Minha casa vida post

Atualmente as Faixas II e III do Programa Minha casa vida  incluem as pessoas com renda familiar de R$ 1.600 a R$ 5.000, sendo que estes valores são ajustados periodicamente pelo governo.

A garantia da dívida é o seu imóvel

No Programa Minha Casa Minha Vida, o seu imóvel é dado como garantia de pagamento ao financiamento feito com o Banco (CAIXA ou BB). Isso significa que você pode morar na casa com a sua família, durante o tempo em que durar o contrato, mas não pode:

  • Vender;
  • Alugar;
  • Deixar de pagar as prestações ou
  • Descumprir as regras até que o contrato dessa casa termine ou você pague toda a dívida.

Você pode perder o imóvel adquirido no Programa Minha Casa Minha Vida

Isso pode acontecer quando você atrasa o pagamento de duas ou mais prestações. Nesse caso, a dívida é cobrada toda de uma vez e você não pode comprar outro imóvel com os descontos e vantagens do Programa Minha Casa Minha Vida. Por isso, quando tiver qualquer problema para pagar as prestações, procure o Banco imediatamente.

Possui cobertura do FGHab

Os financiamentos habitacionais contratados no âmbito do Programa Minha Casa Minha Vida – PMCMV, com recursos do FGTS, são garantidos pelo Fundo Garantidor da Habitação Popular – FGHab, fato que dispensa a contratação de seguro com cobertura de Morte, Invalidez Permanente – MIP e Danos Físicos ao Imóvel – DFI.

O FGHab é um fundo privado constituído com patrimônio próprio dividido em cotas, com prazo indeterminado, regido por Estatuto específico e pelas disposições legais e regulamentares que lhe forem aplicáveis. Cabe à CAIXA administrar, gerir e representar judicialmente o Fundo. 

Esse fundo tem por finalidade conceder as seguintes garantias:

  • Quitação total ou parcial do saldo devedor do financiamento habitacional em caso de Morte e Invalidez Permanente (MIP) do comprador ou dos compradores;
  • Pagamento de despesas para recuperação de Danos Físicos no Imóvel (DFI);
  • Concessão de empréstimo ao comprador ou aos compradores para pagamento de prestações do financiamento habitacional em caso de desemprego e redução temporária da capacidade de pagamento.

O valor do FGHab varia de 2% a 7,14% sobre o valor da prestação (Amortização e Juros) e deve ser pago junto com a prestação habitacional. Esse valor varia conforme o aumento da idade dos financiados, mas não pode ultrapassar 7,14%.

Veja como funciona:

1. O FGHab assume as despesas de recuperação relativas a Danos Físicos no Imóvel (DFI) em consequência de incêndio ou explosão, inundação ou alagamento, destelhamento causado por ventos fortes ou granizos e desmoronamento total ou parcial.
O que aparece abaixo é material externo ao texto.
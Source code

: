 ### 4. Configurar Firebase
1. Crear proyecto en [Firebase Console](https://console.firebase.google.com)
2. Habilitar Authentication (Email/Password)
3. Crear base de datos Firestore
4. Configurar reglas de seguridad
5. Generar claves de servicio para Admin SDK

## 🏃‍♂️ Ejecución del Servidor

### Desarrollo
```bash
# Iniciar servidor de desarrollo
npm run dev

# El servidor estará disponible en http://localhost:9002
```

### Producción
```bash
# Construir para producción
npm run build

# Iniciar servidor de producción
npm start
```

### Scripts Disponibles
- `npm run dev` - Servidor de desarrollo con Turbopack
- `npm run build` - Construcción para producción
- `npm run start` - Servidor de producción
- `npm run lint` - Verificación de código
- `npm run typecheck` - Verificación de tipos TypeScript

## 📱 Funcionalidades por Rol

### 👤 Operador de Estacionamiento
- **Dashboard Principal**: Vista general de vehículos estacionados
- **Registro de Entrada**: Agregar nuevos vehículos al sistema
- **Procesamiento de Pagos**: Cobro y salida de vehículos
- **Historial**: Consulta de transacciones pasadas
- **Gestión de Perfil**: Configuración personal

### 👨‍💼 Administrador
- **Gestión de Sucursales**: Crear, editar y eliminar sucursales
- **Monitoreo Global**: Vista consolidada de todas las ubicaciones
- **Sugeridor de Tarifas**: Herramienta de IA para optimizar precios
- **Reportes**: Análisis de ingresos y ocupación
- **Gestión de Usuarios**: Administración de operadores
2. O comprador, seu sucessor ou herdeiro pode solicitar a quitação do imóvel nos seguintes casos:

  • Morte do comprador em nome de quem esteja o imóvel;
  • Invalidez permanente que impeça o desempenho de trabalho habitual de forma definitiva, desde que não esteja recebendo auxílio-doença.

Atenção:

  • Quando o imóvel a composição de renda foi feita por mais de uma pessoa (financiadas), a quitação pode ser apenas parcial (proporcional);
  • Não há cobertura para os riscos de invalidez permanente decorrente e/ou relacionada à doença manifesta em data anterior à assinatura do contrato de financiamento, de conhecimento do comprador e não declarada na proposta do financiamento ou decorrente de eventos comprovadamente resultantes de acidente pessoal ocorrido em data anterior à data de assinatura do contrato.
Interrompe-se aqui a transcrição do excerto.